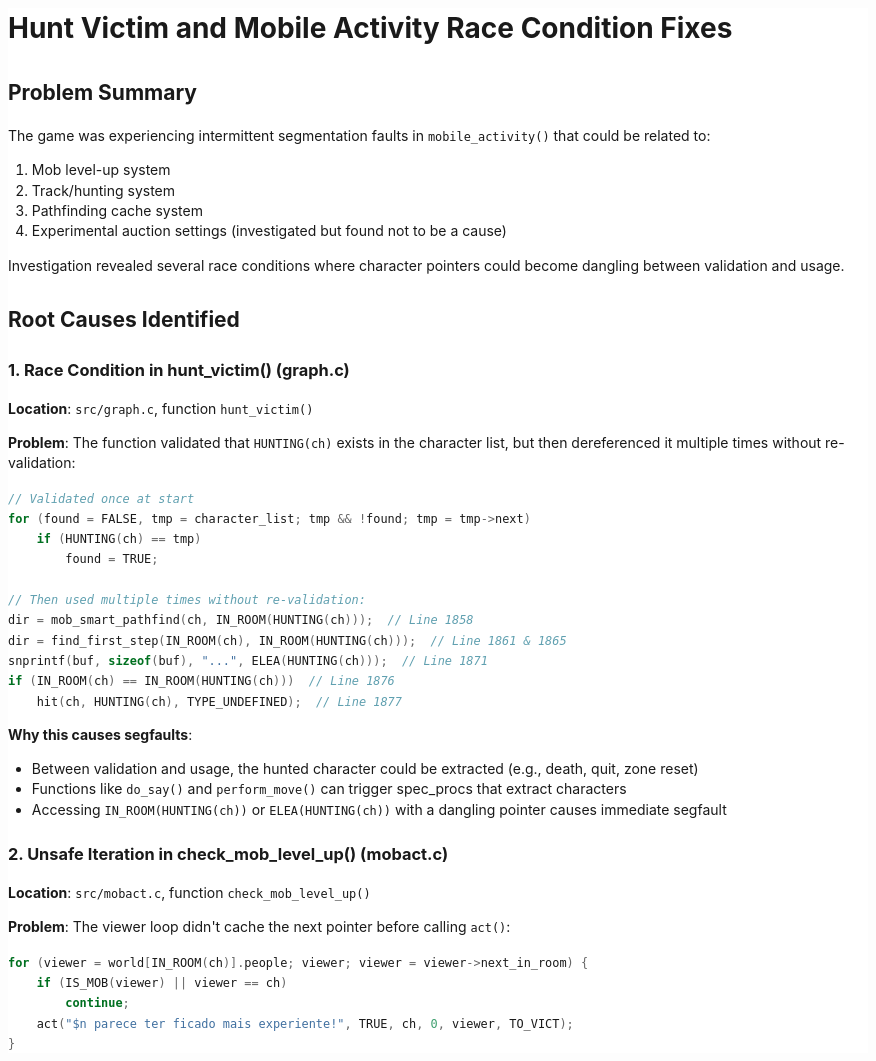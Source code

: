 # Hunt Victim and Mobile Activity Race Condition Fixes

## Problem Summary

The game was experiencing intermittent segmentation faults in `mobile_activity()` that could be related to:
1. Mob level-up system
2. Track/hunting system  
3. Pathfinding cache system
4. Experimental auction settings (investigated but found not to be a cause)

Investigation revealed several race conditions where character pointers could become dangling between validation and usage.

## Root Causes Identified

### 1. Race Condition in hunt_victim() (graph.c)

**Location**: `src/graph.c`, function `hunt_victim()`

**Problem**: The function validated that `HUNTING(ch)` exists in the character list, but then dereferenced it multiple times without re-validation:

```c
// Validated once at start
for (found = FALSE, tmp = character_list; tmp && !found; tmp = tmp->next)
    if (HUNTING(ch) == tmp)
        found = TRUE;

// Then used multiple times without re-validation:
dir = mob_smart_pathfind(ch, IN_ROOM(HUNTING(ch)));  // Line 1858
dir = find_first_step(IN_ROOM(ch), IN_ROOM(HUNTING(ch)));  // Line 1861 & 1865
snprintf(buf, sizeof(buf), "...", ELEA(HUNTING(ch)));  // Line 1871
if (IN_ROOM(ch) == IN_ROOM(HUNTING(ch)))  // Line 1876
    hit(ch, HUNTING(ch), TYPE_UNDEFINED);  // Line 1877
```

**Why this causes segfaults**:
- Between validation and usage, the hunted character could be extracted (e.g., death, quit, zone reset)
- Functions like `do_say()` and `perform_move()` can trigger spec_procs that extract characters
- Accessing `IN_ROOM(HUNTING(ch))` or `ELEA(HUNTING(ch))` with a dangling pointer causes immediate segfault

### 2. Unsafe Iteration in check_mob_level_up() (mobact.c)

**Location**: `src/mobact.c`, function `check_mob_level_up()`

**Problem**: The viewer loop didn't cache the next pointer before calling `act()`:

```c
for (viewer = world[IN_ROOM(ch)].people; viewer; viewer = viewer->next_in_room) {
    if (IS_MOB(viewer) || viewer == ch)
        continue;
    act("$n parece ter ficado mais experiente!", TRUE, ch, 0, viewer, TO_VICT);
}
```
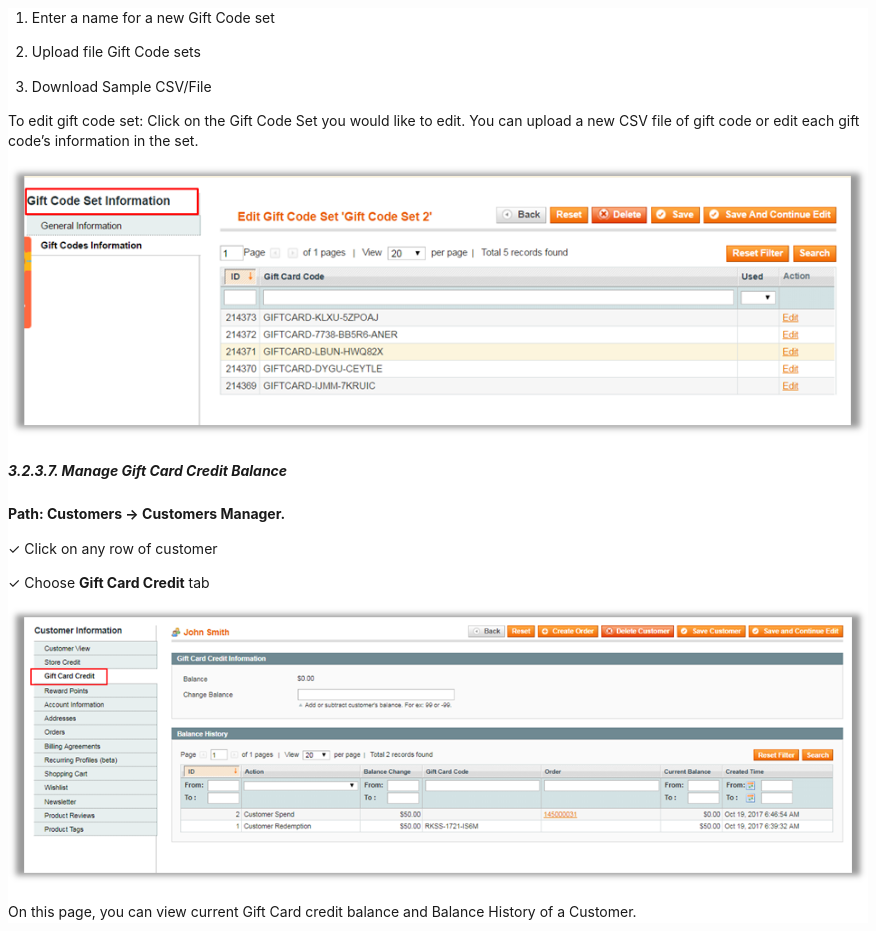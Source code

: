 1.	Enter a name for a new Gift Code set 

2.	Upload file Gift Code sets

3.	Download Sample CSV/File


To edit gift code set: Click on the Gift Code Set you would like to edit. You can upload a new CSV file of gift code or edit each gift code’s information in the set.

![](./Image_EcommerceManagementM1/image404.png)

##### 3.2.3.7. Manage Gift Card Credit Balance

**Path: Customers → Customers Manager.**

✓ Click on any row of customer

✓ Choose **Gift Card Credit** tab 


![](./Image_EcommerceManagementM1/image406.png)

On this page, you can view current Gift Card credit balance and Balance History of a Customer.
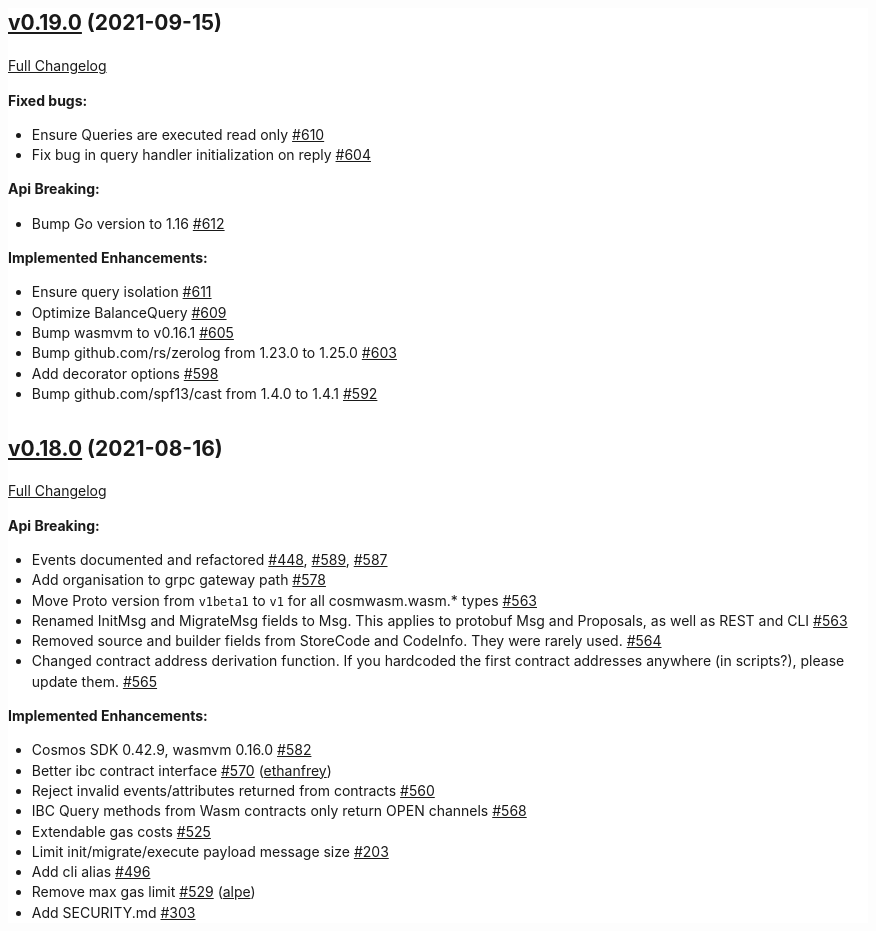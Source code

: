 ## [v0.19.0](https://github.com/Generative-Labs/wasmd/tree/v0.19.0) (2021-09-15)

[Full Changelog](https://github.com/Generative-Labs/wasmd/compare/v0.18.0...v0.19.0)

**Fixed bugs:**

- Ensure Queries are executed read only [\#610](https://github.com/Generative-Labs/wasmd/issues/610)
- Fix bug in query handler initialization on reply [\#604](https://github.com/Generative-Labs/wasmd/issues/604)

**Api Breaking:**

- Bump Go version to 1.16 [\#612](https://github.com/Generative-Labs/wasmd/pull/612)

**Implemented Enhancements:**

- Ensure query isolation [\#611](https://github.com/Generative-Labs/wasmd/pull/611)
- Optimize BalanceQuery [\#609](https://github.com/Generative-Labs/wasmd/pull/609)
- Bump wasmvm to v0.16.1 [\#605](https://github.com/Generative-Labs/wasmd/pull/605)
- Bump github.com/rs/zerolog from 1.23.0 to 1.25.0 [\#603](https://github.com/Generative-Labs/wasmd/pull/603)
- Add decorator options [\#598](https://github.com/Generative-Labs/wasmd/pull/598)
- Bump github.com/spf13/cast from 1.4.0 to 1.4.1 [\#592](https://github.com/Generative-Labs/wasmd/pull/592)

## [v0.18.0](https://github.com/Generative-Labs/wasmd/tree/v0.18.0) (2021-08-16)

[Full Changelog](https://github.com/Generative-Labs/wasmd/compare/v0.17.0...v0.18.0)

**Api Breaking:**

- Events documented and refactored [\#448](https://github.com/Generative-Labs/wasmd/issues/448), [\#589](https://github.com/Generative-Labs/wasmd/pull/589), [\#587](https://github.com/Generative-Labs/wasmd/issues/587)
- Add organisation to grpc gateway path [\#578](https://github.com/Generative-Labs/wasmd/pull/578)
- Move Proto version from `v1beta1` to `v1` for all cosmwasm.wasm.\* types
  [\#563](https://github.com/Generative-Labs/wasmd/pull/563)
- Renamed InitMsg and MigrateMsg fields to Msg. This applies to protobuf Msg
  and Proposals, as well as REST and CLI [\#563](https://github.com/Generative-Labs/wasmd/pull/563)
- Removed source and builder fields from StoreCode and CodeInfo. They were rarely used.
  [\#564](https://github.com/Generative-Labs/wasmd/pull/564)
- Changed contract address derivation function. If you hardcoded the first contract
  addresses anywhere (in scripts?), please update them.
  [\#565](https://github.com/Generative-Labs/wasmd/pull/565)

**Implemented Enhancements:**

- Cosmos SDK 0.42.9, wasmvm 0.16.0 [\#582](https://github.com/Generative-Labs/wasmd/pull/582)
- Better ibc contract interface [\#570](https://github.com/Generative-Labs/wasmd/pull/570) ([ethanfrey](https://github.com/ethanfrey))
- Reject invalid events/attributes returned from contracts [\#560](https://github.com/Generative-Labs/wasmd/pull/560)
- IBC Query methods from Wasm contracts only return OPEN channels [\#568](https://github.com/Generative-Labs/wasmd/pull/568)
- Extendable gas costs [\#525](https://github.com/Generative-Labs/wasmd/issues/525)
- Limit init/migrate/execute payload message size [\#203](https://github.com/Generative-Labs/wasmd/issues/203)
- Add cli alias [\#496](https://github.com/Generative-Labs/wasmd/issues/496)
- Remove max gas limit [\#529](https://github.com/Generative-Labs/wasmd/pull/529) ([alpe](https://github.com/alpe))
- Add SECURITY.md [\#303](https://github.com/Generative-Labs/wasmd/issues/303)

__What the task asks__: Search the data above for the word "that", then gather each line in which it appears.

__Problem solution__:
The game was experiencing intermittent segmentation faults in `mobile_activity()` that could be related to:
**Problem**: The function validated that `HUNTING(ch)` exists in the character list, but then dereferenced it multiple times without re-validation:
- Functions like `do_say()` and `perform_move()` can trigger spec_procs that extract characters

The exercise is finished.